Лист похож на прикрытое веко красавицы. Но разве сгодится ей это хотя бы в качестве комплимента? Можно сказать, что небо – полигон для испытания самолетов. Но разве это так?
Люблю зеленое на голубом. Люблю рябину в небе. Дым из печных труб. Едкий дымок мандариновой корки. Фонтаны берез. Кошку, зализывающую себе раны. Серую, как ночь.
У меня есть записная книжка. Она говорит со мной, даже когда я сплю.
А что было бы, если бы меня не было?
Смешной вопрос.
А что было бы?
Вот еще – о человечестве
О человечестве я думаю регулярно. Диагноз вычисляем. Вы, разумеется, подумали, что у меня проблемы с личной жизнью? Не глубоко, но верно. Такие же проблемы были, видимо, у Паскаля, Монтеня, Кьеркегора, Льва Толстого, протопопа Аввакума, Уолта Уитмена, Канта, Спинозы… Диагноз снимать не прошу, не лишайте только хорошей компании.
Так вот, думаю регулярно. Важно – что?
Подробно любить человечество невозможно по причине нечувственности абстракции. А не по дробной любовь не бывает. Так, форма невоплощенного. О подробной любви можно сказать, конечно, то же самое, но в ней есть хотя бы след усердного жизнепроживания.
Требует ли усилий мечта? Вопрос.
Да, так что же?
А предчувствовал я в человечестве сначала только хорошее, как во всем большом и взрослом. Высокую клевету романтиков списывал на неудачность их ближайшего окружения.
Правда, из их обобщений и про себя узнавал какую-нибудь печальную неопровержимость. Сила искусства, вероятно.

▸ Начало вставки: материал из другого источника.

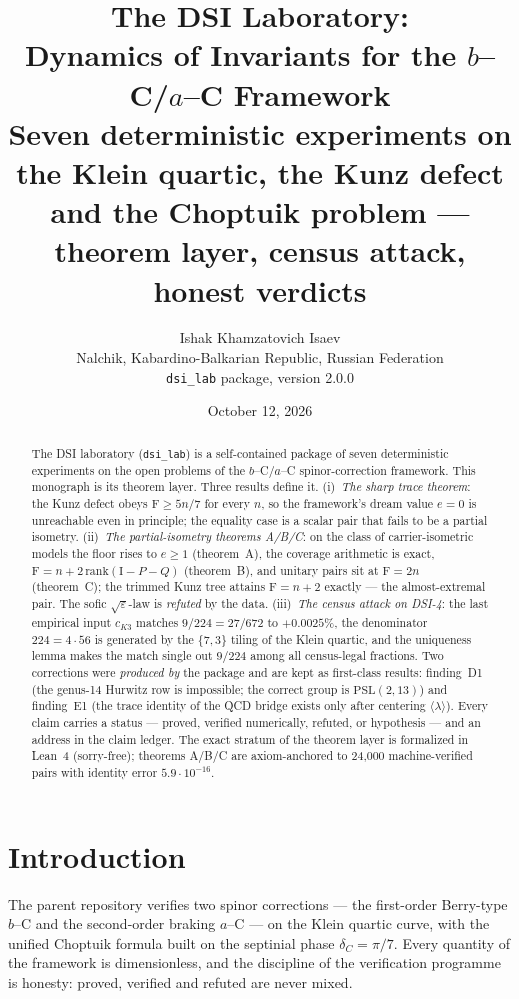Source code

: \documentclass[11pt,a4paper]{article}
\title{\bf The DSI Laboratory:\\ Dynamics of Invariants for the $b$--C/$a$--C Framework\\
\large Seven deterministic experiments on the Klein quartic, the Kunz defect\\ and the Choptuik problem --- theorem layer, census attack, honest verdicts}
\author{Ishak Khamzatovich Isaev\\ \small Nalchik, Kabardino-Balkarian Republic, Russian Federation\\[-2pt]
\small \texttt{dsi\_lab} package, version 2.0.0}
\date{October 12, 2026}
\theoremstyle{definition}
\newcommand{\F}{\mathrm{F}}
\begin{document}
\maketitle

\begin{abstract}
\noindent
The DSI laboratory (\texttt{dsi\_lab}) is a self-contained package of
seven deterministic experiments on the open problems of the
$b$--C/$a$--C spinor-correction framework. This monograph is its
theorem layer. Three results define it. (i)~\emph{The sharp trace
theorem}: the Kunz defect obeys $\F \ge 5n/7$ for every $n$, so the
framework's dream value $e = 0$ is unreachable even in principle; the
equality case is a scalar pair that fails to be a partial isometry.
(ii)~\emph{The partial-isometry theorems A/B/C}: on the class of
carrier-isometric models the floor rises to $e \ge 1$ (theorem~A), the
coverage arithmetic is exact, $\F = n + 2\,\mathrm{rank}(\mathrm{I}-P-Q)$
(theorem~B), and unitary pairs sit at $\F = 2n$ (theorem~C); the trimmed
Kunz tree attains $\F = n+2$ exactly --- the almost-extremal pair. The
sofic $\sqrt{\varepsilon}$-law is \emph{refuted} by the data.
(iii)~\emph{The census attack on DSI-4}: the last empirical input
$c_{K3}$ matches $9/224 = 27/672$ to $+0.0025\%$, the denominator
$224 = 4\cdot 56$ is generated by the $\{7,3\}$ tiling of the Klein
quartic, and the uniqueness lemma makes the match single out $9/224$
among all census-legal fractions. Two corrections were \emph{produced
by} the package and are kept as first-class results: finding~D1 (the
genus-14 Hurwitz row is impossible; the correct group is
$\mathrm{PSL}(2,13)$) and finding~E1 (the trace identity of the QCD
bridge exists only after centering $\langle\lambda\rangle$). Every
claim carries a status --- proved, verified numerically, refuted, or
hypothesis --- and an address in the claim ledger. The exact stratum of
the theorem layer is formalized in Lean~4 (sorry-free); theorems
A/B/C are axiom-anchored to 24{,}000 machine-verified pairs with
identity error $5.9\cdot 10^{-16}$.
\end{abstract}

\tableofcontents

\section{Introduction}\label{sec:intro}

The parent repository verifies two spinor corrections --- the
first-order Berry-type $b$--C and the second-order braking $a$--C --- on
the Klein quartic curve, with the unified Choptuik formula built on the
septinial phase $\delta_C = \pi/7$. Every quantity of the framework is
dimensionless, and the discipline of the verification programme is
honesty: proved, verified and refuted are never mixed.
\end{document}
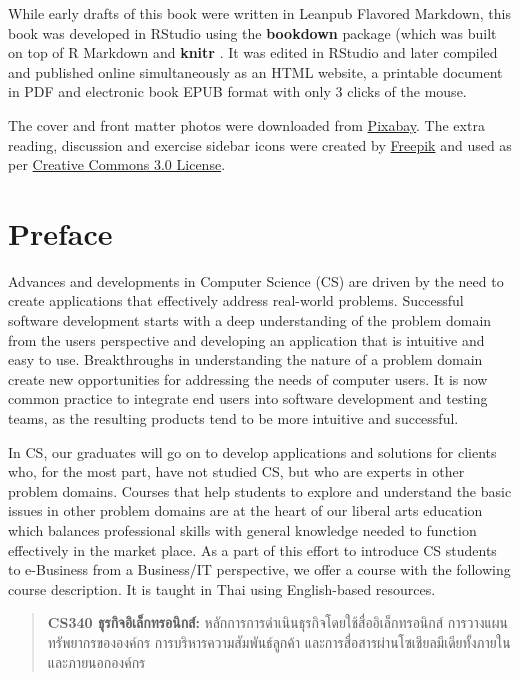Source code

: \documentclass[]{book}
\newcommand{\taibf}{\fontspec[Scale=1.3]{[THSarabunNew Bold.ttf:script=thai]}}
\newcommand{\tai}{\fontspec[Scale=1.3]{[THSarabunNew.ttf:script=thai]}}
\begin{document}
While early drafts of this book were written in Leanpub Flavored Markdown, this book was developed in RStudio using the \textbf{bookdown} package \citep{R-bookdown} (which was built on top of R Markdown and \textbf{knitr} \citep{Xie2015}. It was edited in RStudio and later compiled and published online simultaneously as an HTML website, a printable document in PDF and electronic book EPUB format with only 3 clicks of the mouse.

The cover and front matter photos were downloaded from \href{https://pixabay.com/images/search/singapore}{Pixabay}.
The extra reading, discussion and exercise sidebar icons were created by \href{https://www.freepik.com}{Freepik} and used as per \href{https://creativecommons.org/licenses/by/3.0}{Creative Commons 3.0 License}.

\hypertarget{preface}{%
\chapter*{Preface}\label{preface}}

Advances and developments in Computer Science (CS) are driven by the need to create applications that effectively address real-world problems. Successful software development starts with a deep understanding of the problem domain from the users perspective and developing an application that is intuitive and easy to use. Breakthroughs in understanding the nature of a problem domain create new opportunities for addressing the needs of computer users. It is now common practice to integrate end users into software development and testing teams, as the resulting products tend to be more intuitive and successful.

In CS, our graduates will go on to develop applications and solutions for clients who, for the most part, have not studied CS, but who are experts in other problem domains. Courses that help students to explore and understand the basic issues in other problem domains are at the heart of our liberal arts education which balances professional skills with general knowledge needed to function effectively in the market place.
As a part of this effort to introduce CS students to e-Business from a Business/IT perspective, we offer a course with the following course description. It is taught in Thai using English-based resources.

\begin{quote}
\textbf{CS340 \taibf ธุรกิจอิเล็กทรอนิกส์:} \tai หลักการการดำเนินธุรกิจโดยใช้สื่ออิเล็กทรอนิกส์ การวางแผนทรัพยากรขององค์กร การบริหารความสัมพันธ์ลูกค้า และการสื่อสารผ่านโซเชียลมีเดียทั้งภายในและภายนอกองค์กร
\end{quote}
\end{document}
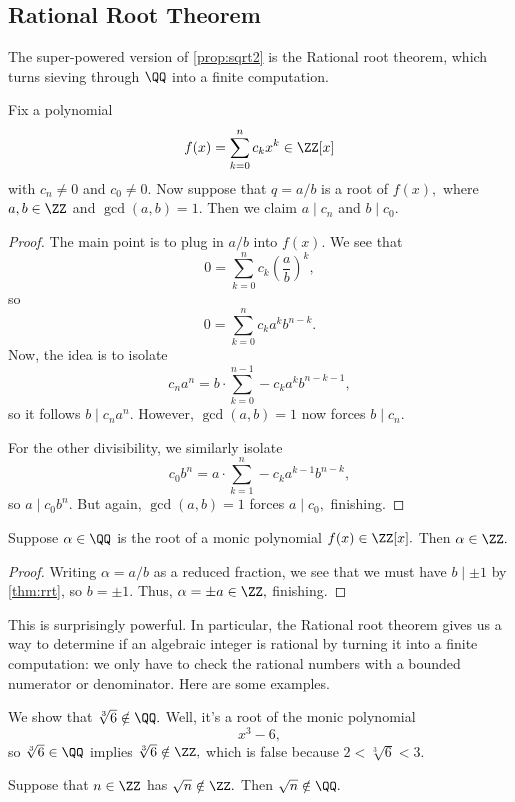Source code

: \subsection{Rational Root Theorem}
The super-powered version of \autoref{prop:sqrt2} is the Rational root theorem, which turns sieving through $\QQ$ into a finite computation.
\begin{thm} \label{thm:rrt}
    Fix a polynomial
    \[f(x)=\sum_{k=0}^nc_kx^k\in\ZZ[x]\]
    with $c_n\ne0$ and $c_0\ne0.$ Now suppose that $q=a/b$ is a root of $f(x),$ where $a,b\in\ZZ$ and $\gcd(a,b)=1.$ Then we claim $a\mid c_n$ and $b\mid c_0.$
\end{thm}
\begin{proof}
    The main point is to plug in $a/b$ into $f(x).$ We see that
    \[0=\sum_{k=0}^nc_k\left(\frac ab\right)^k,\]
    so
    \[0=\sum_{k=0}^nc_ka^kb^{n-k}.\]
    Now, the idea is to isolate
    \[c_na^n=b\cdot\sum_{k=0}^{n-1}-c_ka^kb^{n-k-1},\]
    so it follows $b\mid c_na^n.$ However, $\gcd(a,b)=1$ now forces $\boxed{b\mid c_n}.$
    
    For the other divisibility, we similarly isolate
    \[c_0b^n=a\cdot\sum_{k=1}^n-c_ka^{k-1}b^{n-k},\]
    so $a\mid c_0b^n.$ But again, $\gcd(a,b)=1$ forces $\boxed{a\mid c_0},$ finishing.
\end{proof}
\begin{cor} \label{cor:rrt}
    Suppose $\alpha\in\QQ$ is the root of a monic polynomial $f(x)\in\ZZ[x].$ Then $\alpha\in\ZZ.$
\end{cor}
\begin{proof}
    Writing $\alpha=a/b$ as a reduced fraction, we see that we must have $b\mid\pm1$ by \autoref{thm:rrt}, so $b=\pm1.$ Thus, $\alpha=\pm a\in\ZZ,$ finishing.
\end{proof}
This is surprisingly powerful. In particular, the Rational root theorem gives us a way to determine if an algebraic integer is rational by turning it into a finite computation: we only have to check the rational numbers with a bounded numerator or denominator. Here are some examples.
\begin{ex}
    We show that $\sqrt[3]6\notin\QQ.$ Well, it's a root of the monic polynomial
    \[x^3-6,\]
    so $\sqrt[3]6\in\QQ$ implies $\sqrt[3]6\notin\ZZ,$ which is false because $2<\sqrt[3]6<3.$
\end{ex}
\begin{cor}
    Suppose that $n\in\ZZ$ has $\sqrt n\notin\ZZ.$ Then $\sqrt n\notin\QQ.$
\end{cor}
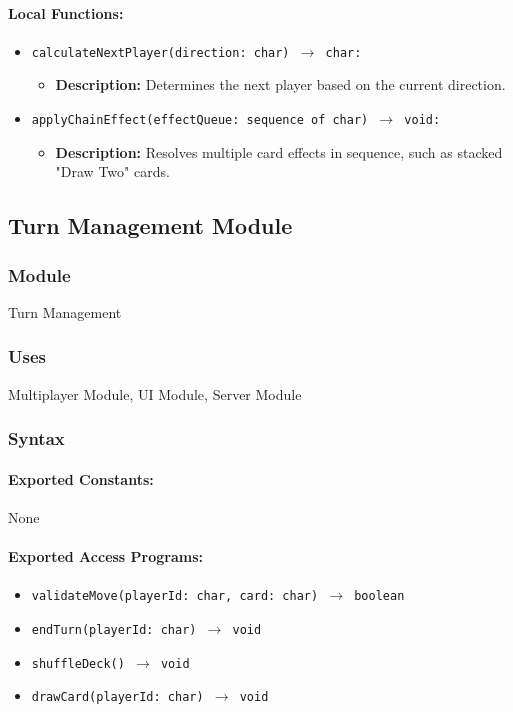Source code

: \documentclass[12pt, titlepage]{article}
\begin{document}
\paragraph{Local Functions:}
\begin{itemize}
    \item \texttt{calculateNextPlayer(direction: char) $\to$ char:}
    \begin{itemize}
        \item \textbf{Description:} Determines the next player based on the current direction.
    \end{itemize}
    \item \texttt{applyChainEffect(effectQueue: sequence of char) $\to$ void:}
    \begin{itemize}
        \item \textbf{Description:} Resolves multiple card effects in sequence, such as stacked "Draw Two" cards.
    \end{itemize}
\end{itemize}

\newpage

\subsection{Turn Management Module}

\subsubsection{Module}
Turn Management

\subsubsection{Uses}
Multiplayer Module, UI Module, Server Module

\subsubsection{Syntax}

\paragraph{Exported Constants:}
None

\paragraph{Exported Access Programs:}
\begin{itemize}
    \item \texttt{validateMove(playerId: char, card: char) $\to$ boolean}
    \item \texttt{endTurn(playerId: char) $\to$ void}
    \item \texttt{shuffleDeck() $\to$ void}
    \item \texttt{drawCard(playerId: char) $\to$ void}
\end{itemize}
\end{document}
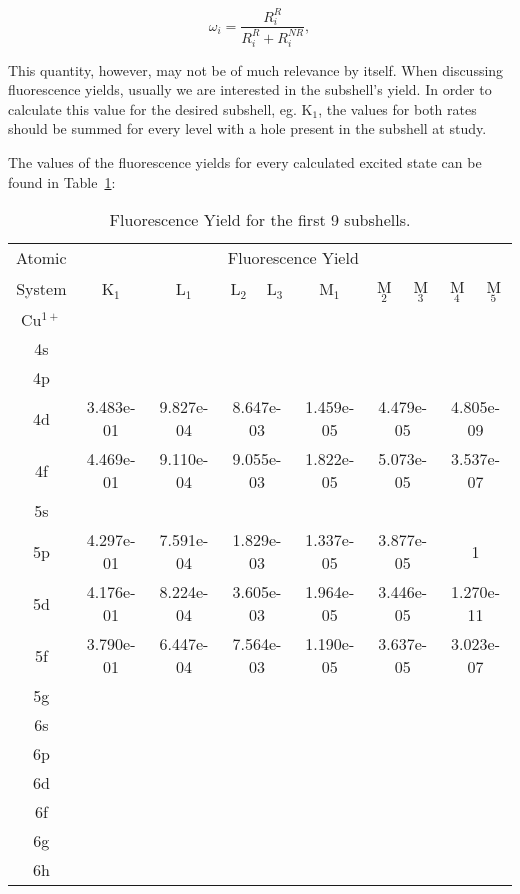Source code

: \begin{equation}
    \omega_i=\frac{R_i^{R}}{R_i^{R}+R_i^{NR}},
\end{equation}

This quantity, however, may not be of much relevance by itself. When discussing fluorescence yields, usually we are interested in the subshell's yield. In order to calculate this value for the desired subshell, eg. K$_1$, the values for both rates should be summed for every level with a hole present in the subshell at study.

The values of the fluorescence yields for every calculated excited state can be found in Table~\ref{tab:FY}:

\begin{table}[h!]
    \centering
    \caption{Fluorescence Yield for the first 9 subshells.}
    \label{tab:FY}
    \begin{tabular}{c||c|c|c|c|c|c|c|c|c}
        \toprule Atomic&\multicolumn{9}{c}{Fluorescence Yield}\\
        System&K$_1$&L$_1$&L$_2$&L$_3$&M$_1$&M$_2$&M$_3$&M$_4$&M$_5$\\
        \midrule
        Cu$^{1+}$ \\ 
        4s&  \\
        4p &  &\\
        4d &3.483e-01 &9.827e-04&\multicolumn{2}{c|}{8.647e-03}&1.459e-05&\multicolumn{2}{c|}{4.479e-05}&\multicolumn{2}{c}{4.805e-09}\\
        4f &4.469e-01&9.110e-04&\multicolumn{2}{c|}{9.055e-03}&1.822e-05&\multicolumn{2}{c|}{5.073e-05}&\multicolumn{2}{c}{3.537e-07} \\
        5s & \\
        5p &4.297e-01&7.591e-04&\multicolumn{2}{c|}{1.829e-03}&1.337e-05&\multicolumn{2}{c|}{3.877e-05}&\multicolumn{2}{c}{1} \\
        5d &4.176e-01&8.224e-04&\multicolumn{2}{c|}{3.605e-03}&1.964e-05&\multicolumn{2}{c|}{3.446e-05}&\multicolumn{2}{c}{1.270e-11} \\
        5f &3.790e-01&6.447e-04&\multicolumn{2}{c|}{7.564e-03}&1.190e-05&\multicolumn{2}{c|}{3.637e-05}&\multicolumn{2}{c}{3.023e-07} \\
        5g & \\
        6s & \\
        6p & \\
        6d & \\
        6f & \\
        6g & \\
        6h&\\
        \bottomrule
    \end{tabular}
\end{table}

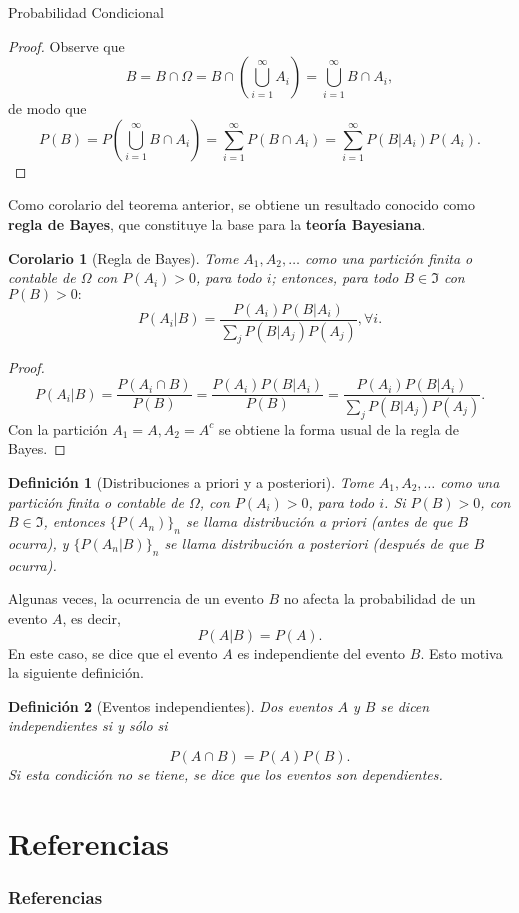 \documentclass{beamer}
\newtheorem{defi}{Definición}[section]
\newtheorem{corol}{Corolario}[section]
\begin{document}
\begin{frame}[allowframebreaks]{Probabilidad Condicional}
		\begin{proof}
			Observe que
			$$B=B\cap\Omega=B\cap\left( \bigcup_{i=1}^\infty A_i \right)=\bigcup_{i=1}^\infty B\cap A_i,$$
			de modo que
			$$P(B)=P\left(\bigcup_{i=1}^\infty B\cap A_i\right)=\sum_{i=1}^\infty P(B\cap A_i)=\sum_{i=1}^\infty P(B| A_i)P(A_i).$$
		\end{proof}
		Como corolario del teorema anterior, se obtiene un resultado conocido como \textbf{regla de Bayes}, que constituye la base para la \textbf{teoría Bayesiana}.
		\begin{corol}[Regla de Bayes]
			Tome $A_1,A_2,\dots$ como una partición finita o contable de $\Omega$ con $P(A_i)>0$, para todo $i$; entonces, para todo $B\in\Im$ con $P(B)>0:$
			$$P(A_i | B)=\frac{P(A_i)P(B| A_i)}{\sum_j P(B|A_j)P(A_j)}, \forall i.$$
		\end{corol}
		\begin{proof}
		$$P(A_i|B)=\frac{P(A_i\cap B)}{P(B)}=\frac{P(A_i)P(B|A_i)}{P(B)}=\frac{P(A_i)P(B| A_i)}{\sum_j P(B|A_j)P(A_j)}.$$
		Con la partición $A_1=A, A_2=A^c$ se obtiene la forma usual de la regla de Bayes.
	\end{proof}
	\begin{defi}[Distribuciones a priori y a posteriori]
		Tome $A_1,A_2,\dots$ como una partición finita o contable de $\Omega$, con $P(A_i)>0$, para todo $i$. Si $P(B)>0$, con $B\in\Im$, entonces $\{P(A_n)\}_n$ se llama distribución a priori (antes de que $B$ ocurra), y $\{P(A_n|B)\}_n$ se llama distribución a posteriori (después de que $B$ ocurra).
	\end{defi}
	Algunas veces, la ocurrencia de un evento $B$ no afecta la probabilidad de un evento $A$, es decir,
	$$P(A|B)=P(A).$$
	En este caso, se dice que el evento $A$ es independiente del evento $B$. Esto motiva la siguiente definición.
	\begin{defi}[Eventos independientes]
		Dos eventos $A$ y $B$ se dicen independientes si y sólo si
		
		$$P(A\cap B)=P(A)P(B).$$
		Si esta condición no se tiene, se dice que los eventos son dependientes.
	\end{defi}
	\end{frame}
	
	\section{Referencias}
	\begin{frame}
	\frametitle{Referencias}

	\nocite{*}
	
	

	\end{frame}
	
\end{document}
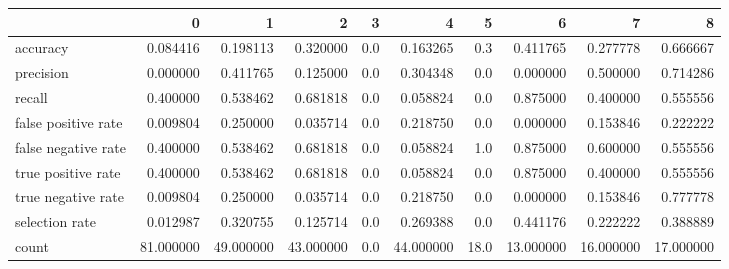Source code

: \begin{tabular}{lrrrrrrrrr}
\toprule
{} &          0 &          1 &          2 &    3 &          4 &     5 &          6 &          7 &          8 \\
\midrule
accuracy            &   0.084416 &   0.198113 &   0.320000 &  0.0 &   0.163265 &   0.3 &   0.411765 &   0.277778 &   0.666667 \\
precision           &   0.000000 &   0.411765 &   0.125000 &  0.0 &   0.304348 &   0.0 &   0.000000 &   0.500000 &   0.714286 \\
recall              &   0.400000 &   0.538462 &   0.681818 &  0.0 &   0.058824 &   0.0 &   0.875000 &   0.400000 &   0.555556 \\
false positive rate &   0.009804 &   0.250000 &   0.035714 &  0.0 &   0.218750 &   0.0 &   0.000000 &   0.153846 &   0.222222 \\
false negative rate &   0.400000 &   0.538462 &   0.681818 &  0.0 &   0.058824 &   1.0 &   0.875000 &   0.600000 &   0.555556 \\
true positive rate  &   0.400000 &   0.538462 &   0.681818 &  0.0 &   0.058824 &   0.0 &   0.875000 &   0.400000 &   0.555556 \\
true negative rate  &   0.009804 &   0.250000 &   0.035714 &  0.0 &   0.218750 &   0.0 &   0.000000 &   0.153846 &   0.777778 \\
selection rate      &   0.012987 &   0.320755 &   0.125714 &  0.0 &   0.269388 &   0.0 &   0.441176 &   0.222222 &   0.388889 \\
count               &  81.000000 &  49.000000 &  43.000000 &  0.0 &  44.000000 &  18.0 &  13.000000 &  16.000000 &  17.000000 \\
\bottomrule
\end{tabular}
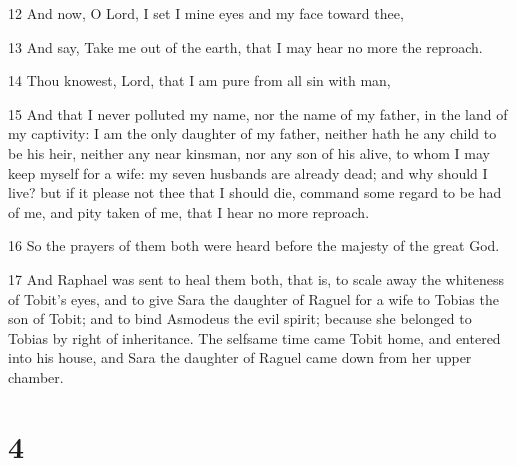 \par 12 And now, O Lord, I set I mine eyes and my face toward thee,
\par 13 And say, Take me out of the earth, that I may hear no more the reproach.
\par 14 Thou knowest, Lord, that I am pure from all sin with man,
\par 15 And that I never polluted my name, nor the name of my father, in the land of my captivity: I am the only daughter of my father, neither hath he any child to be his heir, neither any near kinsman, nor any son of his alive, to whom I may keep myself for a wife: my seven husbands are already dead; and why should I live? but if it please not thee that I should die, command some regard to be had of me, and pity taken of me, that I hear no more reproach.
\par 16 So the prayers of them both were heard before the majesty of the great God.
\par 17 And Raphael was sent to heal them both, that is, to scale away the whiteness of Tobit's eyes, and to give Sara the daughter of Raguel for a wife to Tobias the son of Tobit; and to bind Asmodeus the evil spirit; because she belonged to Tobias by right of inheritance. The selfsame time came Tobit home, and entered into his house, and Sara the daughter of Raguel came down from her upper chamber.

\chapter{4}

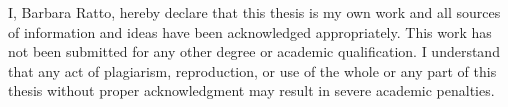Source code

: \begin{originality}

I, Barbara Ratto, hereby declare that this thesis is my own work and all sources of information and ideas have been acknowledged appropriately. This work has not been submitted for any other degree or academic qualification. I understand that any act of plagiarism, reproduction, or use of the whole or any part of this thesis without proper acknowledgment may result in severe academic penalties.
\end{originality}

Самоуважению это, впрочем, не способствовало.
Вообще говоря, тут, может быть, дело в совести. Романтизм, вопреки установившемуся мнению, совестливое очень искусство. Просто, оттягивая момент самоубийства, они, романтики, некоторое время делали вид, что уязвлены несовершенством человечества. В действительности сами на себя наглядеться без отвращения не могли. А я, соответственно, на себя. Так образовывалась преемственность эстетик, культур, смыслов, бессмыслицы…
А о человечестве я продолжал думать, хотя думать плохо не смел. Может быть, не из-за отсутствия проницательности, а из боязни почувствовать себя в опасном окружении. Забывая на этот момент, разумеется, что я сам той же породы.
Так я и относился ко всякому, как к себе в другом. Я к большому в нем обращался, гения из него вытягивал. Я возвышал его. Не до себя, боже упаси. До нашего с ним нас понимания. И главное, он-то, как правило, возбуждался и хотел исполнить, и на меня смотрел теперь как на демиурга. Он во мне уже не видел товарища. Он воспринимал это как не товарищеский – пророческий акт. Ломался и долго переживал падение. Смотрел затравленно и стыдливо. Я же продолжал пребывать в своем неподкупном одиночестве.
Может быть, в человеке надо обращаться не к большому, а к малому? Речь не о высоком и низком, а именно о большом и малом. Акакий Акакиевич или Макар Девушкин не низкие ведь люди, а маленькие.
Маленький человек не о животе только думает, но и о душе. О духовности, допустим, не подозревает, но в душевности нуждается. У него там свои честь и достоинство. А приятности так разнообразны и продуманны, что о них впору сочинять поэмы.